Franklin Delano Roosevelt: Champion of Freedom, by Conrad Black (Public Affairs, 1,280 pp., $39.95)

WHAT historians do is make generalizations. They study and take notes from the relevant documents and secondary literature. As they ingest the data, they digest them and reduce them to general propositions. When they sit down to write they select and report only that which makes cogent the story they are telling or the analysis they are offering. Two other kinds of folks who study the past go about their tasks differently. Antiquarians delight in learning details for their own sake and are likely to report them accurately and fully, if somewhat randomly. Authors of academic history characteristically record their research on note cards, arrange them in chronological order, and write by turning the cards over one by one. The results in either case are well-nigh unreadable.

Conrad Black's unconscionably long biography of Franklin Roosevelt shares almost none of the characteristics of genuine history and falls halfway between the work of antiquarians and academicians. Like them, he includes every detail, however irrelevant, though he is not always accurate and sometimes arranges his note cards out of sequence.

Consider some examples of irrelevance. Black devotes five paragraphs to Dean Acheson's reappointment to a minor State Department position and informs us that "Acheson was sworn in by Justice Brandeis in the presence of Frankfurter, Attorney General Biddle, and the congressional librarian, Archibald MacLeish, at Brandeis's home." Does one really need to know that in order to understand the life of Franklin Roosevelt? Again, when Winston Churchill comes to America for his first meeting with Roosevelt after Pearl Harbor, we are told the names and positions of everyone in his entourage, though none is mentioned in the further account of the discussions. In the middle of a long narrative of the proceedings at the Yalta Conference, we are subjected to a paragraph telling us that at one point Stalin went to the men's room for two minutes, disconcerting his NKVD guards who did not know where he had gone. As for details out of sequence, we are told of Mussolini's rescue by Germans pages before we are told that Americans captured him.

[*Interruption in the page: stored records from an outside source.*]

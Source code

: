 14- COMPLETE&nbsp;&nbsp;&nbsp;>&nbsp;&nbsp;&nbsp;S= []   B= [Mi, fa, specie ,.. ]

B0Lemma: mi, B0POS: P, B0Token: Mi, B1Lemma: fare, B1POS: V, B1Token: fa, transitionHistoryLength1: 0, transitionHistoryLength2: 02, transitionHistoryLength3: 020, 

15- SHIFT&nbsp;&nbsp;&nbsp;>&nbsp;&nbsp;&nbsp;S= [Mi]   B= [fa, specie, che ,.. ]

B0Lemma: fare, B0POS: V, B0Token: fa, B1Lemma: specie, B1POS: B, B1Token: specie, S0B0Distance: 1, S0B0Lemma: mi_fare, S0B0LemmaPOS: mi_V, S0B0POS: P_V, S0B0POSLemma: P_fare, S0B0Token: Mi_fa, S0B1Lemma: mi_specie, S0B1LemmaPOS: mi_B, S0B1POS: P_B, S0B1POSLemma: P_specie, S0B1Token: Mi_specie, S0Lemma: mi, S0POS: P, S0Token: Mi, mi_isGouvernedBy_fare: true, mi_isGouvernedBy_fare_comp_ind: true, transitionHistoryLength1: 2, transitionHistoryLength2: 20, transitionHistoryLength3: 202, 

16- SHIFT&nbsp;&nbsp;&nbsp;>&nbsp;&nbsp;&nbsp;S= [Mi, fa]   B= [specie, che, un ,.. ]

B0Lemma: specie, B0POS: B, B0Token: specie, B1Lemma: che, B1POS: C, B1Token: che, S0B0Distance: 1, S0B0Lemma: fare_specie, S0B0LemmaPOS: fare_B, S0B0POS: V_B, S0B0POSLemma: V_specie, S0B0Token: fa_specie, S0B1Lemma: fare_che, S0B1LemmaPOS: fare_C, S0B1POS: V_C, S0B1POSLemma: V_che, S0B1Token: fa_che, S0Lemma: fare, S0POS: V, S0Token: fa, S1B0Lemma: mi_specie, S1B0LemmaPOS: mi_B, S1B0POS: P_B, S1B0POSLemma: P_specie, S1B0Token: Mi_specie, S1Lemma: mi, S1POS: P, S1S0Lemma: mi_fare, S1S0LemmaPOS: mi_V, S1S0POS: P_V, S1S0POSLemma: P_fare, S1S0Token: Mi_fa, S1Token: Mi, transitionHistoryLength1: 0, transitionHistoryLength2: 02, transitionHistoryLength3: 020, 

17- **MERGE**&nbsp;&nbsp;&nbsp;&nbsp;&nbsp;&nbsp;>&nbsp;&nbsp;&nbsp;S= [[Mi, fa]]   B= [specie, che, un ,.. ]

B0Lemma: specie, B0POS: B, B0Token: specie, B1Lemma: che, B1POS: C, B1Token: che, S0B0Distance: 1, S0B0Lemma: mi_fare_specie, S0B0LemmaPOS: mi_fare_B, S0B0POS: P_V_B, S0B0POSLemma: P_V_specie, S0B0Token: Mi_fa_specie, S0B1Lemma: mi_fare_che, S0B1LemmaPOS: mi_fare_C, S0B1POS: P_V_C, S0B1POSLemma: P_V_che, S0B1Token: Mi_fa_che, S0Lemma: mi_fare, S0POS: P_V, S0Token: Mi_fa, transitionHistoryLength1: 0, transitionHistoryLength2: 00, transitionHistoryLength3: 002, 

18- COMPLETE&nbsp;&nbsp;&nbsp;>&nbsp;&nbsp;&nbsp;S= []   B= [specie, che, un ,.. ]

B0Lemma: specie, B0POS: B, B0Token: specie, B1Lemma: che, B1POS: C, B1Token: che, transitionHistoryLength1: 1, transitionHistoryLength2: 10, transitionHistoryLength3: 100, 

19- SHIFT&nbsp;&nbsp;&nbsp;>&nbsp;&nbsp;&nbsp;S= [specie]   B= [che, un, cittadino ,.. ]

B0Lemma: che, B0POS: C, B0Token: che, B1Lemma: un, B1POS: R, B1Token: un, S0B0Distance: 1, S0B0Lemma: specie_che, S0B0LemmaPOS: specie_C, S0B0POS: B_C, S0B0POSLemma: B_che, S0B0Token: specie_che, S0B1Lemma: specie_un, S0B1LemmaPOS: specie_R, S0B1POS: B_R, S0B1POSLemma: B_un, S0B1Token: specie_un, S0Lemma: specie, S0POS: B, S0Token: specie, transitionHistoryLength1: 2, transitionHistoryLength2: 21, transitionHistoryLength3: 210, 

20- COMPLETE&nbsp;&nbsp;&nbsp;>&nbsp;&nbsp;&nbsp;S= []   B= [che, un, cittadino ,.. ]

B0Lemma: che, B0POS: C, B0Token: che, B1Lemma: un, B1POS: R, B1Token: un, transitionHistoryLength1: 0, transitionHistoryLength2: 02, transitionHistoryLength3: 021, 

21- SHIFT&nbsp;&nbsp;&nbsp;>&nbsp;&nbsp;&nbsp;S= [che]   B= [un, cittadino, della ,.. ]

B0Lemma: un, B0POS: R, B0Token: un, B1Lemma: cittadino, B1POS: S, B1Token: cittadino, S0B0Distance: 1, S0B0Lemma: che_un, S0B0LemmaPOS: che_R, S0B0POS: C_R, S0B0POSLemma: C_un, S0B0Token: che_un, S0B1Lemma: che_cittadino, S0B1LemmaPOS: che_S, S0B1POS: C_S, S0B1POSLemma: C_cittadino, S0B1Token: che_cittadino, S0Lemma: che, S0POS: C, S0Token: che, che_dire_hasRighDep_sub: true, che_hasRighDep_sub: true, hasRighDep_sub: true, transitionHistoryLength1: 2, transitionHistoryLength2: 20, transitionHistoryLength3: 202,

A few of the extraneous details, to be sure, are entertaining. Roosevelt's strange relationship with Eleanor affords examples. When he first ran for governor of New York she told a reporter, "I am not excited about my husband's election. I don't care." In early 1933, when told of an apparent assassination attempt on Roosevelt, Eleanor nonchalantly noted, "These things will happen." At another point, interrupting a conversation about tax reform, she interjected ideas that Roosevelt and his guest regarded as absurd; Franklin said, "Oh Eleanor, shut up! You never understand these things anyway." Soon after Pearl Harbor she suggested that American planes "should be filled with hornets, wasps, and bees and emptied near enemy lines to torment German and Japanese soldiers." Those of us who already have a store of anti-Eleanor gossip need not endure a thousand pages to get more.

In addition to the burdensome detail, Black repeats himself. Steve Early is mentioned as Roosevelt's press secretary 15 or 20 times before Black finally decides that we know who he was. Mike Reilly is identified as Roosevelt's "security chief" every time he appears. At least half a dozen times we are informed that FDR and Churchill met in 1919, that Roosevelt had unpleasant memories of the encounter, and that Churchill did not remember it at all. On back-to-back pages we are told that Operation Gymnast was the code name for the invasion of North Africa. Frequently we are reminded that Margaret Suckley took care of Roosevelt's Scottie dog Fala. When Black describes naval artillery as 16-inch or 14-inch, he always throws in parenthetically that the inches refer to barrel diameter.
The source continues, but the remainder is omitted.